Nesse sentido, procurar entender as causas que levam os jovens a praticarem

tanta insubordinação é condição primeira para que se compreendam as razões não

explícitas da indisciplina na escola. Por outro lado, a escola é desafiada a encontrar

caminhos que visem atrair os jovens a respeitarem o ambiente escolar. Uma coisa é

certa: uma vez estabelecida uma relação de confiança entre aluno/professor, pode-se

romper barreiras antes mesmo inatingíveis.
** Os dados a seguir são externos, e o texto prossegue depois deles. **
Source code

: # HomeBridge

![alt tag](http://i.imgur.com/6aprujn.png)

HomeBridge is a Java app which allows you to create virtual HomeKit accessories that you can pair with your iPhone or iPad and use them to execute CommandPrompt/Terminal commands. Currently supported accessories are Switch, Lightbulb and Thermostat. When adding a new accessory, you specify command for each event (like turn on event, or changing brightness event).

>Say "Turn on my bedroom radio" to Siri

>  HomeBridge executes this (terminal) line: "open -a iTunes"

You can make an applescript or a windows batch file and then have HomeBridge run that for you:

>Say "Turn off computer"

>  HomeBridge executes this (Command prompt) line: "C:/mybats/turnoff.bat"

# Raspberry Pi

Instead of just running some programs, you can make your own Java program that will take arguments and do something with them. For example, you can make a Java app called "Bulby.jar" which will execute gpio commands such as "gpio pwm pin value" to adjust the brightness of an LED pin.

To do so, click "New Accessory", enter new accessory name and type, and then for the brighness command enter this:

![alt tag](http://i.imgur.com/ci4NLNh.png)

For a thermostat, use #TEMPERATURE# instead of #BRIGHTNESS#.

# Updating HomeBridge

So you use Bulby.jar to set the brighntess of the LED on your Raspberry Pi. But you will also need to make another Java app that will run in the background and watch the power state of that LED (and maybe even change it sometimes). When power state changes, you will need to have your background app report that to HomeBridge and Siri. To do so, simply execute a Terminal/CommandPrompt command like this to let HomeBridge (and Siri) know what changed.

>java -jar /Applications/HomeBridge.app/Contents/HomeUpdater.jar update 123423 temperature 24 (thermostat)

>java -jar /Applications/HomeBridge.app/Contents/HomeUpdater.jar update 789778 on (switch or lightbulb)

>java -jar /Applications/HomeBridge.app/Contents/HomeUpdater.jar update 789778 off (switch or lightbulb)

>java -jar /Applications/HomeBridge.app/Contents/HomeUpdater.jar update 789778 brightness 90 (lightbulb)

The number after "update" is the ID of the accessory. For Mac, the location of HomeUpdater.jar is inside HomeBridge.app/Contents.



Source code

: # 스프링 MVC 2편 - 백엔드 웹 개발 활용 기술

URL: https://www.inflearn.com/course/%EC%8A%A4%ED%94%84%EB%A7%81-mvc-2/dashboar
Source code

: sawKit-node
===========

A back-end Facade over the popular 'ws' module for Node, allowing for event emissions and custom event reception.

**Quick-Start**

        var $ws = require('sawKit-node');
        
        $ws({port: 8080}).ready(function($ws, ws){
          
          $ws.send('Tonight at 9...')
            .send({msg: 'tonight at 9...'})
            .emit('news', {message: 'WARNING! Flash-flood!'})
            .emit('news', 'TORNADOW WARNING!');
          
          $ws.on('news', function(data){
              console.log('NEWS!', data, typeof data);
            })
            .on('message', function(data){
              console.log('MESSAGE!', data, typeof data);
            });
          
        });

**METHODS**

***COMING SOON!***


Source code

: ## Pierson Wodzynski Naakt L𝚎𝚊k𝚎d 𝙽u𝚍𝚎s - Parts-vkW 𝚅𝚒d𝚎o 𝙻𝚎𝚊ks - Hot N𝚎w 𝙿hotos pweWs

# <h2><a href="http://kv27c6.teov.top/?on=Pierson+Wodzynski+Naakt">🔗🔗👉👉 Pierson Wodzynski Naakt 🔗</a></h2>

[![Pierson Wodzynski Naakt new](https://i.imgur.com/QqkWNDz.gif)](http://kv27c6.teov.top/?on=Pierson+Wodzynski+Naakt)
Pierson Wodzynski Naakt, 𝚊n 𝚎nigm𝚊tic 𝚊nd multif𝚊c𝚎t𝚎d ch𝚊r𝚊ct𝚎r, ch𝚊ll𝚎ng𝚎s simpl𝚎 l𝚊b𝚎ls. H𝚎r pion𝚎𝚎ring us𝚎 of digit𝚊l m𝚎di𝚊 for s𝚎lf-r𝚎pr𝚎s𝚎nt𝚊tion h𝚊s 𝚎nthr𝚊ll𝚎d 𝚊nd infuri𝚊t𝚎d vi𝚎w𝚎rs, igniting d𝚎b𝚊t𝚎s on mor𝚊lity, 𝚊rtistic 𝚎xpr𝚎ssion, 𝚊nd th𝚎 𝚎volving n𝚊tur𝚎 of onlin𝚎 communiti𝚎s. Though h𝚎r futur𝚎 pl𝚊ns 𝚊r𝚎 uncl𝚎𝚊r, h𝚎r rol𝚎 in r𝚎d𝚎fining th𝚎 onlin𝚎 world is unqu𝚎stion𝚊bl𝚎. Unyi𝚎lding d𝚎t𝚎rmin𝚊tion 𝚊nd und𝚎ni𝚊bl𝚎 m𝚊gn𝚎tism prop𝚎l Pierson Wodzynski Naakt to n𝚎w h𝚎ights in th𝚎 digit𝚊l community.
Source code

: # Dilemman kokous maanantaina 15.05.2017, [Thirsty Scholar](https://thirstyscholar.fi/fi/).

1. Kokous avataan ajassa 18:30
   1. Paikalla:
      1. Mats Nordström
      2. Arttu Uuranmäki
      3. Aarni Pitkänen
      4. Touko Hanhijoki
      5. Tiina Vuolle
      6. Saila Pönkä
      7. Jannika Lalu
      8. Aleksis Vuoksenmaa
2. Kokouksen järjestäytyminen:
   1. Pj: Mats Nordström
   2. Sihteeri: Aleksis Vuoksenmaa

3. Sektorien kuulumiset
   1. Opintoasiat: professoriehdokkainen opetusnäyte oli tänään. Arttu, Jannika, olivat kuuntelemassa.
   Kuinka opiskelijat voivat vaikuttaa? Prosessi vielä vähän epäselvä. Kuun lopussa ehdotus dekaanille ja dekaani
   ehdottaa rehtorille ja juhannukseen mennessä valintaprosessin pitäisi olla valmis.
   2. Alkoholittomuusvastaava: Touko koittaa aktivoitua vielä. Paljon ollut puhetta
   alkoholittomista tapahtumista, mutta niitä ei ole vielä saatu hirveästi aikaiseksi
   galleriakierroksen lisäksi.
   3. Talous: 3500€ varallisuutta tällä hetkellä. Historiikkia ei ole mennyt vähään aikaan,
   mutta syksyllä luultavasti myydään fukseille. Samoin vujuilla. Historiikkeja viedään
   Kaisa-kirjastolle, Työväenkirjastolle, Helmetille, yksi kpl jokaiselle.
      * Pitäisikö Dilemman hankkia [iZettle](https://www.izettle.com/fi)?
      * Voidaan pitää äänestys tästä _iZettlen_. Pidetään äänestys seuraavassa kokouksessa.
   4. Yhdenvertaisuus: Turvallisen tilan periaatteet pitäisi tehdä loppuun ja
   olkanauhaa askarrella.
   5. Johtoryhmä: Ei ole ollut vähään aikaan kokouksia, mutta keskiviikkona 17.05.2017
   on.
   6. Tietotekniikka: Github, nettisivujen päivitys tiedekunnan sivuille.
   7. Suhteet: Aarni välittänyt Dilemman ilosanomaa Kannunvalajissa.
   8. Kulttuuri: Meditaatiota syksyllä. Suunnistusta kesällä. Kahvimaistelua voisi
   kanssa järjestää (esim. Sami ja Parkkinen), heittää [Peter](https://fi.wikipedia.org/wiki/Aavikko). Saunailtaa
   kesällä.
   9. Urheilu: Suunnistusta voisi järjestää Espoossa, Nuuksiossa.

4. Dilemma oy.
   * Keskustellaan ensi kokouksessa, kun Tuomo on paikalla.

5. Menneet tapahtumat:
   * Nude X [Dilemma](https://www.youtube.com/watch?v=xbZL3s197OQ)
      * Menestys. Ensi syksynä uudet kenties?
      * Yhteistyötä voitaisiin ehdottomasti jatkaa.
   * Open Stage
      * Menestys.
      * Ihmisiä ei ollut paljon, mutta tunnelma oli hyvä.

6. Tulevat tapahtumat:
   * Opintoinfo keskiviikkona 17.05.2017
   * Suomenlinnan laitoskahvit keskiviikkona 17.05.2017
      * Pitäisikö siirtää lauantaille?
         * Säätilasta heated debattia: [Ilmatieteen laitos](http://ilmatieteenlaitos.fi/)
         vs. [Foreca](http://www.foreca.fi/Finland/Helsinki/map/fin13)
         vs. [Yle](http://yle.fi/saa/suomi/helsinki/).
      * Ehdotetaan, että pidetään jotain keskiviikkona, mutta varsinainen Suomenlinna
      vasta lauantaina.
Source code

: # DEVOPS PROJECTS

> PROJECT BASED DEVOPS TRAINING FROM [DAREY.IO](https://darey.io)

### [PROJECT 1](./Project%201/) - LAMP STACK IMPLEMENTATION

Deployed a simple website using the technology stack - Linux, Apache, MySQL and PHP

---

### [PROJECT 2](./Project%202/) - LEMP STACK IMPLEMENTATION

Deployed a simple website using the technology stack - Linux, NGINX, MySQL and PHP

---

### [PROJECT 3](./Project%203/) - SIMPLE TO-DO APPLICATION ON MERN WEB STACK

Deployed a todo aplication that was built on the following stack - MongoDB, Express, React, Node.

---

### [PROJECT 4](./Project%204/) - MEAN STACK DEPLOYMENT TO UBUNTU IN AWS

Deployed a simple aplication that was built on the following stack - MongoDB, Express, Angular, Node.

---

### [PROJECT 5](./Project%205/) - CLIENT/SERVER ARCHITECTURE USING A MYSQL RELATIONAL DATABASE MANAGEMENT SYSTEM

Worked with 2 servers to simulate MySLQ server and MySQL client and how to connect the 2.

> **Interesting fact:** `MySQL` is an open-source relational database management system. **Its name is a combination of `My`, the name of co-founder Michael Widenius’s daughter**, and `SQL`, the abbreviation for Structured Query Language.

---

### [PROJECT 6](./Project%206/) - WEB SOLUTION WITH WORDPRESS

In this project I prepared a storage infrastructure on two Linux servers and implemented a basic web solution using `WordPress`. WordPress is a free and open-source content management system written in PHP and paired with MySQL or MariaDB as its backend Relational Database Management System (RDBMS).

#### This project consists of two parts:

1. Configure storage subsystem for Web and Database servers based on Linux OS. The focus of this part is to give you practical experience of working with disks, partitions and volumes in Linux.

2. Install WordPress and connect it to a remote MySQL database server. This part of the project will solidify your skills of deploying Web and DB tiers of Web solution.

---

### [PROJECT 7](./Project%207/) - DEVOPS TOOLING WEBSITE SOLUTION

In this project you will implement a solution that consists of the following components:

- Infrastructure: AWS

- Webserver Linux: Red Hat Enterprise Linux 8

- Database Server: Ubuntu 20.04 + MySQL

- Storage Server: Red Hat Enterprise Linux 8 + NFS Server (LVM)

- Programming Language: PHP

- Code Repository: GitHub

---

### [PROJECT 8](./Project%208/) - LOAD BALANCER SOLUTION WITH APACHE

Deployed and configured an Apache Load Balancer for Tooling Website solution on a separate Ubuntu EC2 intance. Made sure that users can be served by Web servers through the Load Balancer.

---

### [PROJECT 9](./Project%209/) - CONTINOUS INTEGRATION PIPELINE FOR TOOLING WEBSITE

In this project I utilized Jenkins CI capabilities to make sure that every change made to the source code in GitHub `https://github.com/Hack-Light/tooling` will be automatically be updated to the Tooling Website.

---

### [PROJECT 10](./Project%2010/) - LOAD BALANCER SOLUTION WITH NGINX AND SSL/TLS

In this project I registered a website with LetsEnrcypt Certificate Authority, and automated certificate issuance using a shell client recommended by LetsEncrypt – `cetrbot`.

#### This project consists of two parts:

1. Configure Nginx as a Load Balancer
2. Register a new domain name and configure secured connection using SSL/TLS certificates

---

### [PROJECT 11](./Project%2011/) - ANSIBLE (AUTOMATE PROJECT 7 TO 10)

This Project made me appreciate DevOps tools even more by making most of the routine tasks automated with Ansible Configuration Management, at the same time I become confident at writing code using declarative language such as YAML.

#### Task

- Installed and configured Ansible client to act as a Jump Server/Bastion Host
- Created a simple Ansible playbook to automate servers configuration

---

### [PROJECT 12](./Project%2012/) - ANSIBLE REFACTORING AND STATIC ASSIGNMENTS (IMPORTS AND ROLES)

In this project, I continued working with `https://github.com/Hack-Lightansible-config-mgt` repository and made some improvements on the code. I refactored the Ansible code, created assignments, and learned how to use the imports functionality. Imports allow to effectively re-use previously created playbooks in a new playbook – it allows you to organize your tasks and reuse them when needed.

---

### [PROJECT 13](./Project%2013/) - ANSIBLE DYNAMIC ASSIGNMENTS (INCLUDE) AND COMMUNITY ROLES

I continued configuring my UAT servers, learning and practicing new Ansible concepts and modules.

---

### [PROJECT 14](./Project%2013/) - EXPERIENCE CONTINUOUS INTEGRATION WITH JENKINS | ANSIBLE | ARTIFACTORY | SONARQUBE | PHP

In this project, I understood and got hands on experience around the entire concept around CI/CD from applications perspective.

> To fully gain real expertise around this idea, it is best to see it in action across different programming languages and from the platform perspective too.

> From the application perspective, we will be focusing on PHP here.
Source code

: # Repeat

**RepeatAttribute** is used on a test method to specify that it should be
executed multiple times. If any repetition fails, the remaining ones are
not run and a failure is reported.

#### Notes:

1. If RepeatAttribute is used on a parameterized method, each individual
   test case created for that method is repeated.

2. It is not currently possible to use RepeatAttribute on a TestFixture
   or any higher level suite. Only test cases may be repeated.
No entanto, o problema da indisciplina não

se recupera apenas por uma relação de confiança. É preciso (re) significar o espaço

escolar, propondo atividades que, de fato, favoreçam a integração do jovem à escola. É

necessária uma mudança de postura em relação ao que chamamos de “educar”, pois de

nada adiantaria ensinar e ensinar, se nossos alunos ainda não aprenderam uma das coisas

básicas e fundamentais na vida de cada pessoa: o respeito ao outro. É urgente a

resignação do espaço escolar, mais urgente ainda é dar vida ao projeto político-

pedagógico. Sem o diálogo e com a falta de projetos, a escola não resolverá o problema

da indisciplina.

Portanto, a escola necessita estar aberta ao diálogo com os seus alunos e com a

comunidade; precisa sair do anonimato de suas ações, de seus projetos; enfim, precisa

ser mais incisiva quanto à sua real função. Caso contrário, estará exposta às críticas de

que é desinteressante e desorganizada. Mais ainda, de que seus alunos e professores se

sentem perdidos ou mesmo sem ideais.